Same here. I could see the film building up then as Smaug took off I knew it couldn't go past that - priceless seeing how upset and confused some people were.
 
Same here. I could see the film building up then as Smaug took off I knew it couldn't go past that - priceless seeing how upset and confused some people were.

I ended up seeing DOS 4 times and each group had a little different reaction to it. I had one group that was complete silence and they just kept looking at each other waiting in the dark until the credits started. I loved it.
 
I think it's telling how many changes this entire thing has gone through. Direction, CGI vs. practical, CGI replacements, character replacements, story revisions, 2 films then 3, title changes, etc. It just seems like there's no real concise vision for these Hobbit movies, unlike Lord of the Rings. They seem worlds apart in terms of production. LOTR had some kinks like Arwen at Helms Deep or Sauron at black gates originally, but righted itself. Hobbit? It seems like it has no real vision and they just made them because, well, why not.
I enjoyed the first film, but after seeing the second one a couple of weeks ago I feel similarly. Feels sort of like Nolan doing TDKR--like he's just going through the motions. Jackson seemed to be doing the same with Hobbit 2. The thing that was most disappointing to me was the lack of genuine suspense and conflict, that I think he had been pretty good at generating through the previous 4 films. But maybe that's an inevitable part of stretching this story way thinner than it was ever intended to be.
 
"I feel thin, sort of stretched, like butter scraped over too much bread." - Peter Jackson's The Hobbit Trilogy
 
Viggo Mortensen on Peter Jackson and The Lord of the Rings Trilogy

“Anybody who says they knew it was going to be the success it was, I don’t think it’s really true,” he says. “They didn’t have an inkling until they showed 20 minutes in Cannes, in May of 2001. They were in a lot of trouble, and Peter had spent a lot. Officially, he could say that he was finished in December 2000 – he’d shot all three films in the trilogy – but really the second and third ones were a mess. It was very sloppy – it just wasn’t done at all. It needed massive reshoots, which we did, year after year. But he would have never been given the extra money to do those if the first one hadn’t been a huge success. The second and third ones would have been straight to video.”

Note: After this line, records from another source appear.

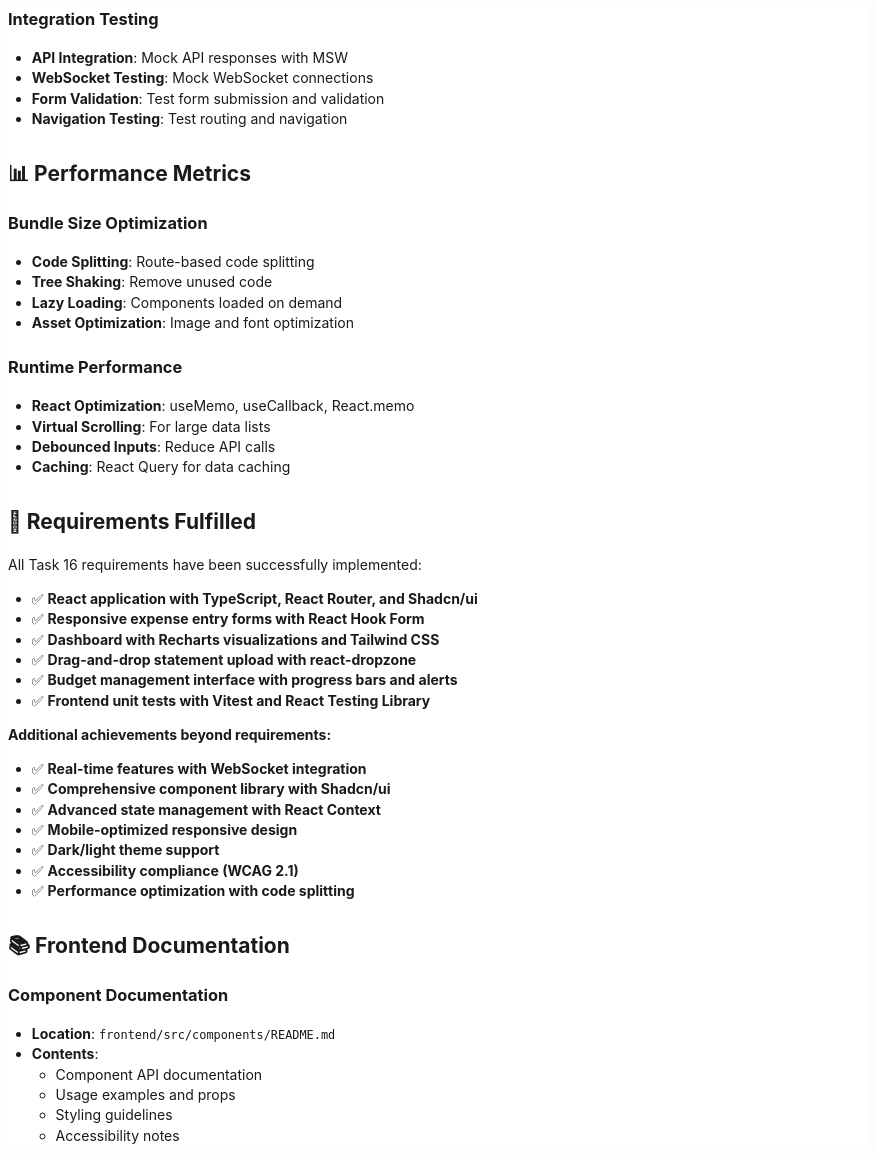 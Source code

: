 ### Integration Testing
- **API Integration**: Mock API responses with MSW
- **WebSocket Testing**: Mock WebSocket connections
- **Form Validation**: Test form submission and validation
- **Navigation Testing**: Test routing and navigation

## 📊 Performance Metrics

### Bundle Size Optimization
- **Code Splitting**: Route-based code splitting
- **Tree Shaking**: Remove unused code
- **Lazy Loading**: Components loaded on demand
- **Asset Optimization**: Image and font optimization

### Runtime Performance
- **React Optimization**: useMemo, useCallback, React.memo
- **Virtual Scrolling**: For large data lists
- **Debounced Inputs**: Reduce API calls
- **Caching**: React Query for data caching

## 🎯 Requirements Fulfilled

All Task 16 requirements have been successfully implemented:

- ✅ **React application with TypeScript, React Router, and Shadcn/ui**
- ✅ **Responsive expense entry forms with React Hook Form**
- ✅ **Dashboard with Recharts visualizations and Tailwind CSS**
- ✅ **Drag-and-drop statement upload with react-dropzone**
- ✅ **Budget management interface with progress bars and alerts**
- ✅ **Frontend unit tests with Vitest and React Testing Library**

**Additional achievements beyond requirements:**
- ✅ **Real-time features with WebSocket integration**
- ✅ **Comprehensive component library with Shadcn/ui**
- ✅ **Advanced state management with React Context**
- ✅ **Mobile-optimized responsive design**
- ✅ **Dark/light theme support**
- ✅ **Accessibility compliance (WCAG 2.1)**
- ✅ **Performance optimization with code splitting**

## 📚 Frontend Documentation

### Component Documentation
- **Location**: `frontend/src/components/README.md`
- **Contents**:
  - Component API documentation
  - Usage examples and props
  - Styling guidelines
  - Accessibility notes
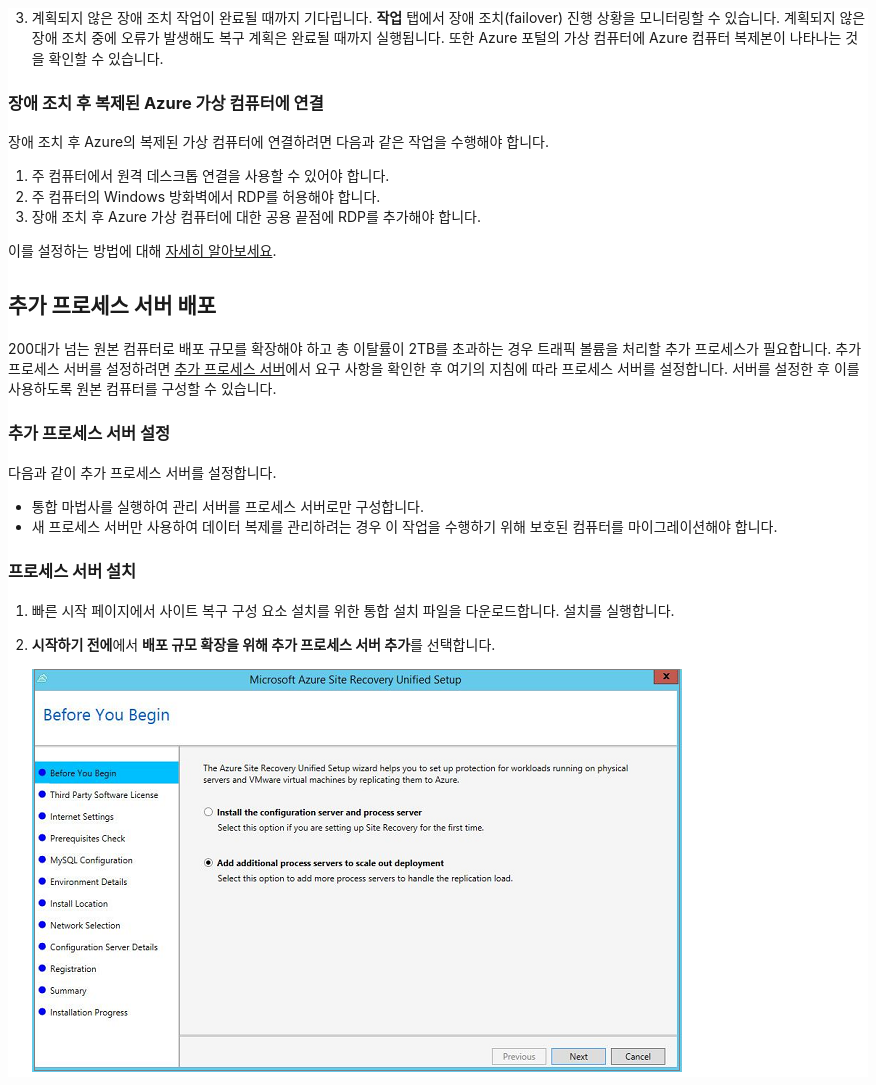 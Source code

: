 3. 계획되지 않은 장애 조치 작업이 완료될 때까지 기다립니다. **작업** 탭에서 장애 조치(failover) 진행 상황을 모니터링할 수 있습니다. 계획되지 않은 장애 조치 중에 오류가 발생해도 복구 계획은 완료될 때까지 실행됩니다. 또한 Azure 포털의 가상 컴퓨터에 Azure 컴퓨터 복제본이 나타나는 것을 확인할 수 있습니다.

### 장애 조치 후 복제된 Azure 가상 컴퓨터에 연결

장애 조치 후 Azure의 복제된 가상 컴퓨터에 연결하려면 다음과 같은 작업을 수행해야 합니다.

1. 주 컴퓨터에서 원격 데스크톱 연결을 사용할 수 있어야 합니다.
2. 주 컴퓨터의 Windows 방화벽에서 RDP를 허용해야 합니다.
3. 장애 조치 후 Azure 가상 컴퓨터에 대한 공용 끝점에 RDP를 추가해야 합니다.

이를 설정하는 방법에 대해 [자세히 알아보세요](http://social.technet.microsoft.com/wiki/contents/articles/31666.troubleshooting-remote-desktop-connection-after-failover-using-asr.aspx).


## 추가 프로세스 서버 배포

200대가 넘는 원본 컴퓨터로 배포 규모를 확장해야 하고 총 이탈률이 2TB를 초과하는 경우 트래픽 볼륨을 처리할 추가 프로세스가 필요합니다. 추가 프로세스 서버를 설정하려면 [추가 프로세스 서버](#additional-process-servers)에서 요구 사항을 확인한 후 여기의 지침에 따라 프로세스 서버를 설정합니다. 서버를 설정한 후 이를 사용하도록 원본 컴퓨터를 구성할 수 있습니다.

### 추가 프로세스 서버 설정

다음과 같이 추가 프로세스 서버를 설정합니다.

- 통합 마법사를 실행하여 관리 서버를 프로세스 서버로만 구성합니다.
- 새 프로세스 서버만 사용하여 데이터 복제를 관리하려는 경우 이 작업을 수행하기 위해 보호된 컴퓨터를 마이그레이션해야 합니다.

### 프로세스 서버 설치

1. 빠른 시작 페이지에서 사이트 복구 구성 요소 설치를 위한 통합 설치 파일을 다운로드합니다. 설치를 실행합니다.
2. **시작하기 전에**에서 **배포 규모 확장을 위해 추가 프로세스 서버 추가**를 선택합니다.

	![프로세스 서버 추가](./media/site-recovery-vmware-to-azure-classic/add-ps1.png)
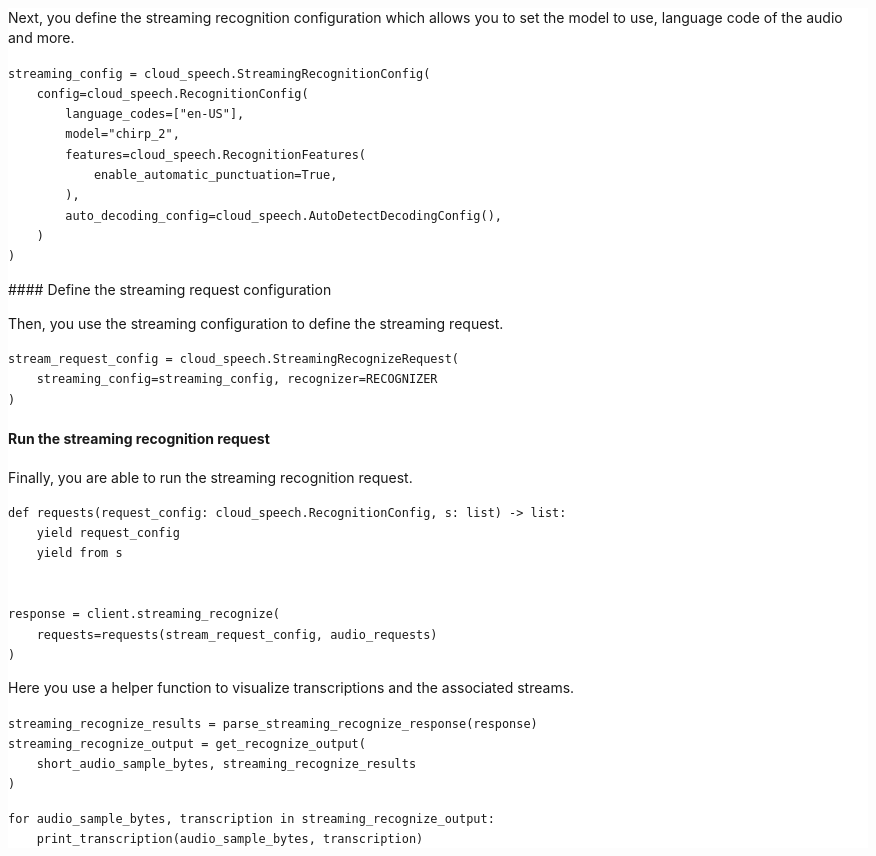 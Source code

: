 Next, you define the streaming recognition configuration which allows you to set the model to use, language code of the audio and more.


```
streaming_config = cloud_speech.StreamingRecognitionConfig(
    config=cloud_speech.RecognitionConfig(
        language_codes=["en-US"],
        model="chirp_2",
        features=cloud_speech.RecognitionFeatures(
            enable_automatic_punctuation=True,
        ),
        auto_decoding_config=cloud_speech.AutoDetectDecodingConfig(),
    )
)
```

#### Define the streaming request configuration

Then, you use the streaming configuration to define the streaming request. 


```
stream_request_config = cloud_speech.StreamingRecognizeRequest(
    streaming_config=streaming_config, recognizer=RECOGNIZER
)
```

#### Run the streaming recognition request

Finally, you are able to run the streaming recognition request.


```
def requests(request_config: cloud_speech.RecognitionConfig, s: list) -> list:
    yield request_config
    yield from s


response = client.streaming_recognize(
    requests=requests(stream_request_config, audio_requests)
)
```

Here you use a helper function to visualize transcriptions and the associated streams.


```
streaming_recognize_results = parse_streaming_recognize_response(response)
streaming_recognize_output = get_recognize_output(
    short_audio_sample_bytes, streaming_recognize_results
)
```


```
for audio_sample_bytes, transcription in streaming_recognize_output:
    print_transcription(audio_sample_bytes, transcription)
```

"It was very confusing, we were going at such a pace, and they had so many units shooting, it was really insane. But it’s true that the first script was better organised,” he says. “Also, Peter was always a geek in terms of technology but, once he had the means to do it, and the evolution of the technology really took off, he never looked back. In the first movie, yes, there’s Rivendell, and Mordor, but there’s sort of an organic quality to it, actors acting with each other, and real landscapes; it’s grittier. The second movie already started ballooning, for my taste, and then by the third one, there were a lot of special effects. It was grandiose, and all that, but whatever was subtle, in the first movie, gradually got lost in the second and third. Now with The Hobbit, one and two, it’s like that to the power of 10."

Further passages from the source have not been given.